What needs to be done
A faithful retyping of every entry below is wanted, with images left out.

[Stored items]
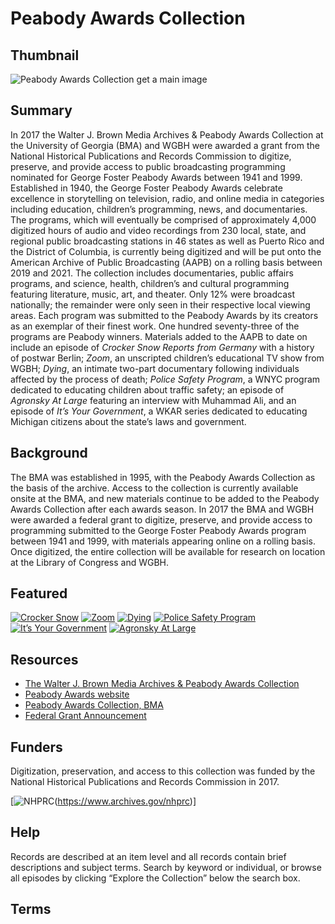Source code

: # Peabody Awards Collection

## Thumbnail

![Peabody Awards Collection](https://s3.amazonaws.com/americanarchive.org/special-collections/AX0002_John_Browns_Holy_War.jpg "Peabody Awards Collection") get a main image

## Summary

In 2017 the Walter J. Brown Media Archives & Peabody Awards Collection at the University of Georgia (BMA) and WGBH were awarded a grant from the National Historical Publications and Records Commission to digitize, preserve, and provide access to public broadcasting programming nominated for George Foster Peabody Awards between 1941 and 1999. Established in 1940, the George Foster Peabody Awards celebrate excellence in storytelling on television, radio, and online media in categories including education, children’s programming, news, and documentaries. The programs, which will eventually be comprised of approximately 4,000 digitized hours of audio and video recordings from 230 local, state, and regional public broadcasting stations in 46 states as well as Puerto Rico and the District of Columbia, is currently being digitized and will be put onto the American Archive of Public Broadcasting (AAPB) on a rolling basis between 2019 and 2021. The collection includes documentaries, public affairs programs, and science, health, children’s and cultural programming featuring literature, music, art, and theater. Only 12% were broadcast nationally; the remainder were only seen in their respective local viewing areas. Each program was submitted to the Peabody Awards by its creators as an exemplar of their finest work. One hundred seventy-three of the programs are Peabody winners. Materials added to the AAPB to date on include an episode of <em>Crocker Snow Reports from Germany</em> with a history of postwar Berlin; <em>Zoom</em>, an unscripted children’s educational TV show from WGBH; <em>Dying</em>, an intimate two-part documentary following individuals affected by the process of death; <em>Police Safety Program</em>, a WNYC program dedicated to educating children about traffic safety; an episode of <em>Agronsky At Large</em> featuring an interview with Muhammad Ali, and an episode of <em>It’s Your Government</em>, a WKAR series dedicated to educating Michigan citizens about the state’s laws and government. 

## Background

The BMA was established in 1995, with the Peabody Awards Collection as the basis of the archive. Access to the collection is currently available onsite at the BMA, and new materials continue to be added to the Peabody Awards Collection after each awards season. In 2017 the BMA and WGBH were awarded a federal grant to digitize, preserve, and provide access to programming submitted to the George Foster Peabody Awards program between 1941 and 1999, with materials appearing online on a rolling basis. Once digitized, the entire collection will be available for research on location at the Library of Congress and WGBH.

## Featured

[![Crocker Snow](https://s3.amazonaws.com/americanarchive.org/special-collections/aapb_tile.jpg)](/catalog/cpb-aacip_15-70msbs9c)
[![Zoom](https://s3.amazonaws.com/americanarchive.org/special-collections/cpb-aacip_15-89r22rvt.jpg)](/catalog/cpb-aacip_15-89r22rvt)
[![Dying](https://s3.amazonaws.com/americanarchive.org/special-collections/cpb-aacip_15-23612tff.jpg)](/catalog/cpb-aacip_15-23612tff)
[![Police Safety Program](https://s3.amazonaws.com/americanarchive.org/special-collections/aapb_tile.jpg)](/catalog/cpb-aacip_526-959c53g37z)
[![It’s Your Government](https://s3.amazonaws.com/americanarchive.org/special-collections/aapb_tile.jpg)](/catalog/cpb-aacip_526-ng4gm82w5x)
[![Agronsky At Large](https://s3.amazonaws.com/americanarchive.org/special-collections/cpb-aacip_526-bz6154fv12.jpg)](/catalog/cpb-aacip_526-bz6154fv12)

## Resources

- [The Walter J. Brown Media Archives & Peabody Awards Collection](https://bmac.libs.uga.edu/pawtucket2/)
- [Peabody Awards website](http://peabodyawards.com/)
- [Peabody Awards Collection, BMA](https://bmac.libs.uga.edu/pawtucket2/index.php/Peabody/Index)
- [Federal Grant Announcement](https://www.wgbh.org/foundation/press/federal-grant-awarded-to-preserve-and-provide-access-to-local-public-broadcasts)

## Funders
Digitization, preservation, and access to this collection was funded by the National Historical Publications and Records Commission in 2017. 

[![NHPRC](https://s3.amazonaws.com/americanarchive.org/special-collections/NHPRC_file.jpg)(https://www.archives.gov/nhprc)]

## Help

Records are described at an item level and all records contain brief descriptions and subject terms. Search by keyword or individual, or browse all episodes by clicking “Explore the Collection” below the search box. 

## Terms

Solution
Source code

: # Peabody Awards Collection

## Thumbnail

![Peabody Awards Collection](https://s3.amazonaws.com/americanarchive.org/special-collections/AX0002_John_Browns_Holy_War.jpg "Peabody Awards Collection") get a main image

## Summary

In 2017 the Walter J. Brown Media Archives & Peabody Awards Collection at the University of Georgia (BMA) and WGBH were awarded a grant from the National Historical Publications and Records Commission to digitize, preserve, and provide access to public broadcasting programming nominated for George Foster Peabody Awards between 1941 and 1999. Established in 1940, the George Foster Peabody Awards celebrate excellence in storytelling on television, radio, and online media in categories including education, children’s programming, news, and documentaries. The programs, which will eventually be comprised of approximately 4,000 digitized hours of audio and video recordings from 230 local, state, and regional public broadcasting stations in 46 states as well as Puerto Rico and the District of Columbia, is currently being digitized and will be put onto the American Archive of Public Broadcasting (AAPB) on a rolling basis between 2019 and 2021. The collection includes documentaries, public affairs programs, and science, health, children’s and cultural programming featuring literature, music, art, and theater. Only 12% were broadcast nationally; the remainder were only seen in their respective local viewing areas. Each program was submitted to the Peabody Awards by its creators as an exemplar of their finest work. One hundred seventy-three of the programs are Peabody winners. Materials added to the AAPB to date on include an episode of <em>Crocker Snow Reports from Germany</em> with a history of postwar Berlin; <em>Zoom</em>, an unscripted children’s educational TV show from WGBH; <em>Dying</em>, an intimate two-part documentary following individuals affected by the process of death; <em>Police Safety Program</em>, a WNYC program dedicated to educating children about traffic safety; an episode of <em>Agronsky At Large</em> featuring an interview with Muhammad Ali, and an episode of <em>It’s Your Government</em>, a WKAR series dedicated to educating Michigan citizens about the state’s laws and government. 

## Background

The BMA was established in 1995, with the Peabody Awards Collection as the basis of the archive. Access to the collection is currently available onsite at the BMA, and new materials continue to be added to the Peabody Awards Collection after each awards season. In 2017 the BMA and WGBH were awarded a federal grant to digitize, preserve, and provide access to programming submitted to the George Foster Peabody Awards program between 1941 and 1999, with materials appearing online on a rolling basis. Once digitized, the entire collection will be available for research on location at the Library of Congress and WGBH.

## Featured

[![Crocker Snow](https://s3.amazonaws.com/americanarchive.org/special-collections/aapb_tile.jpg)](/catalog/cpb-aacip_15-70msbs9c)
[![Zoom](https://s3.amazonaws.com/americanarchive.org/special-collections/cpb-aacip_15-89r22rvt.jpg)](/catalog/cpb-aacip_15-89r22rvt)
[![Dying](https://s3.amazonaws.com/americanarchive.org/special-collections/cpb-aacip_15-23612tff.jpg)](/catalog/cpb-aacip_15-23612tff)
[![Police Safety Program](https://s3.amazonaws.com/americanarchive.org/special-collections/aapb_tile.jpg)](/catalog/cpb-aacip_526-959c53g37z)
[![It’s Your Government](https://s3.amazonaws.com/americanarchive.org/special-collections/aapb_tile.jpg)](/catalog/cpb-aacip_526-ng4gm82w5x)
[![Agronsky At Large](https://s3.amazonaws.com/americanarchive.org/special-collections/cpb-aacip_526-bz6154fv12.jpg)](/catalog/cpb-aacip_526-bz6154fv12)

## Resources

- [The Walter J. Brown Media Archives & Peabody Awards Collection](https://bmac.libs.uga.edu/pawtucket2/)
- [Peabody Awards website](http://peabodyawards.com/)
- [Peabody Awards Collection, BMA](https://bmac.libs.uga.edu/pawtucket2/index.php/Peabody/Index)
- [Federal Grant Announcement](https://www.wgbh.org/foundation/press/federal-grant-awarded-to-preserve-and-provide-access-to-local-public-broadcasts)

## Funders
Digitization, preservation, and access to this collection was funded by the National Historical Publications and Records Commission in 2017. 

[![NHPRC](https://s3.amazonaws.com/americanarchive.org/special-collections/NHPRC_file.jpg)(https://www.archives.gov/nhprc)]

## Help

Records are described at an item level and all records contain brief descriptions and subject terms. Search by keyword or individual, or browse all episodes by clicking “Explore the Collection” below the search box. 

## Terms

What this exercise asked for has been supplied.